All’alba del novembre 2011, gli Italiani, invece, osservano la Grecia scivolare lentamente verso la bancarotta e chiedono certezze al governo che, guidato dal premier Silvio Berlusconi, riceve aspre critiche e richieste di dimissioni da parte dell’opposizione. Per nostra fortuna, i politici non sono andati in vacanza quest’anno, impegnati com’erano a discutere della manovra di ferragosto, definita urgente da Berlusconi e Tremonti, la quale mirava ad ottenere un risanamento del bilancio entro il 2013. La manovra, rivista poi altre quattro volte, ora si presenta come la “manovra finanziaria bis” e, dopo aver ottenuto la fiducia dal Parlamento, è in via d’approvazione alla Camera. Si tratta di un provvedimento da ben 54,262 miliardi di euro, incentrato prevalentemente sulle entrate, le quali provengono, per farla breve, dalle tasche degli italiani. La manovra può essere riassunta in una serie di punti, quali l’aumento dell’IVA, un “contributo di solidarietà” prelevato dalle famiglie con reddito più elevato, l’aumento dell’età pensionabile per le donne che lavorano in settori privati (previsto per il 2014) e la trasformazione delle province in “città metropolitane”.
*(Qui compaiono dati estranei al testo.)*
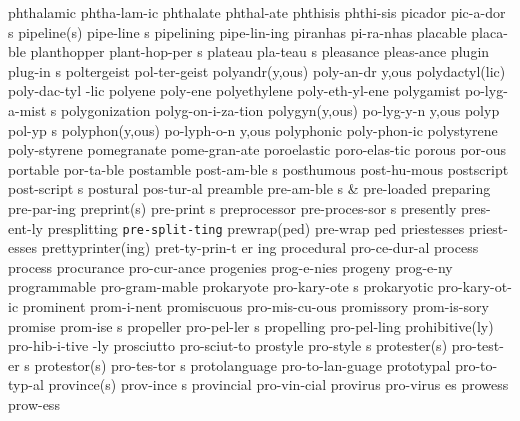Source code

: \1 phthalamic		phtha-lam-ic		%
\1 phthalate		phthal-ate		%
\1 phthisis		phthi-sis		%
\5 picador		pic-a-dor s
\2 pipeline(s)		pipe-line s	%
\1 pipelining		pipe-lin-ing		%
\1 piranhas		pi-ra-nhas
\1 placable		placa-ble
\5 planthopper		plant-hop-per s	%
\NewWordtrue
\5 plateau		pla-teau s		%
\1 pleasance		pleas-ance
\5 plugin		plug-in s	%
\1 poltergeist		pol-ter-geist
\2 polyandr(y,ous)	poly-an-dr y,ous	%
\2 polydactyl(lic)	poly-dac-tyl -lic	%
\1 polyene		poly-ene
\1 polyethylene		poly-eth-yl-ene
\5 polygamist		po-lyg-a-mist s
\1 polygonization	polyg-on-i-za-tion
\2 polygyn(y,ous)	po-lyg-y-n y,ous	%
\5 polyp		pol-yp s
\2 polyphon(y,ous)	po-lyph-o-n y,ous
\1 polyphonic		poly-phon-ic		%
\1 polystyrene		poly-styrene
\1 pomegranate		pome-gran-ate
\1 poroelastic		poro-elas-tic
\1 porous		por-ous
\1 portable		por-ta-ble		%
\5 postamble		post-am-ble s
\1 posthumous		post-hu-mous	%
\5 postscript		post-script s
\1 postural		pos-tur-al
\5 preamble		pre-am-ble s
 & pre-loaded \cr
\1 preparing		pre-par-ing
\2 preprint(s)		pre-print s
\5 preprocessor		pre-proces-sor s
\1 presently		pres-ent-ly		%
\1 presplitting 	{\tt\bs pre-split-ting}
\2 prewrap(ped)		pre-wrap ped		%
\1 priestesses		priest-esses
\3 prettyprinter(ing)	pret-ty-prin-t er ing
\1 procedural		pro-ce-dur-al
\1 process		process\thinspace*
\1 procurance		pro-cur-ance
\1 progenies		prog-e-nies
\1 progeny		prog-e-ny
\1 programmable		pro-gram-mable		%
\5 prokaryote		pro-kary-ote s 		%
\1 prokaryotic		pro-kary-ot-ic		%
\1 prominent		prom-i-nent		%
\1 promiscuous		pro-mis-cu-ous		%
\1 promissory		prom-is-sory		%
\5 promise		prom-ise s		%
\5 propeller		pro-pel-ler s		%
\1 propelling		pro-pel-ling		%
\2 prohibitive(ly)	pro-hib-i-tive -ly
\1 prosciutto		pro-sciut-to
\5 prostyle		pro-style s		%
\2 protester(s)		pro-test-er s
\2 protestor(s)		pro-tes-tor s
\1 protolanguage	pro-to-lan-guage     %
\1 prototypal		pro-to-typ-al
\2 province(s)		prov-ince s		%
\1 provincial		pro-vin-cial		%
\5 provirus		pro-virus es		%
\1 prowess		prow-ess		%

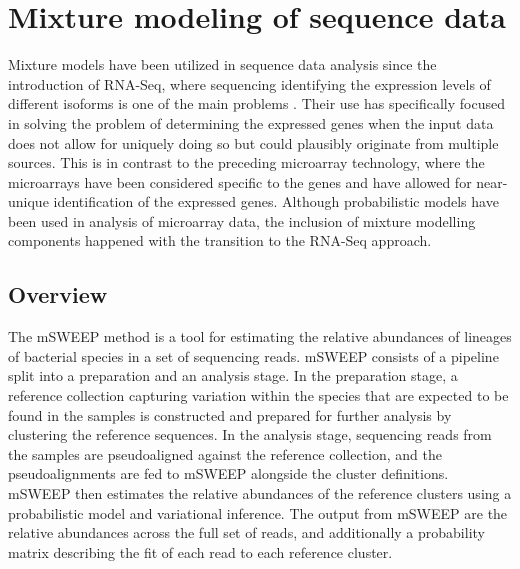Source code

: \documentclass[officiallayout]{tktla}
\begin{document}
\chapter{Mixture modeling of sequence data}


Mixture models have been utilized in sequence data analysis since the
introduction of RNA-Seq, where sequencing identifying the expression
levels of different isoforms is one of the main problems
\citep{garber2011computational, wang2009rna}. Their use has
specifically focused in solving the problem of determining the
expressed genes when the input data does not allow for uniquely doing
so but could plausibly originate from multiple sources. This is in
contrast to the preceding microarray technology, where the microarrays
have been considered specific to the genes and have allowed for
near-unique identification of the expressed genes. Although
probabilistic models have been used in analysis of microarray data,
the inclusion of mixture modelling components happened with the
transition to the RNA-Seq approach.

\section{Overview}

The mSWEEP method is a tool for estimating the relative abundances of
lineages of bacterial species in a set of sequencing reads. mSWEEP
consists of a pipeline split into a preparation and an analysis
stage. In the preparation stage, a reference collection capturing
variation within the species that are expected to be found in the
samples is constructed and prepared for further analysis by clustering
the reference sequences. In the analysis stage, sequencing reads from
the samples are pseudoaligned against the reference collection, and
the pseudoalignments are fed to mSWEEP alongside the cluster
definitions. mSWEEP then estimates the relative abundances of the
reference clusters using a probabilistic model and variational
inference. The output from mSWEEP are the relative abundances across
the full set of reads, and additionally a probability matrix
describing the fit of each read to each reference cluster.
\end{document}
Tutto ciò dovrebbe dare liquidità allo Stato, che viene definito da Tremonti stesso un “Titanic in preda ad un mare impetuoso di debito pubblico e, ahimè, colmo di milioni di passeggeri, tutti gli Italiani: tutti in balia di un unico, ineluttabile e oscuro destino”. L’ottimismo è il profumo della vita, ne siamo sicuri?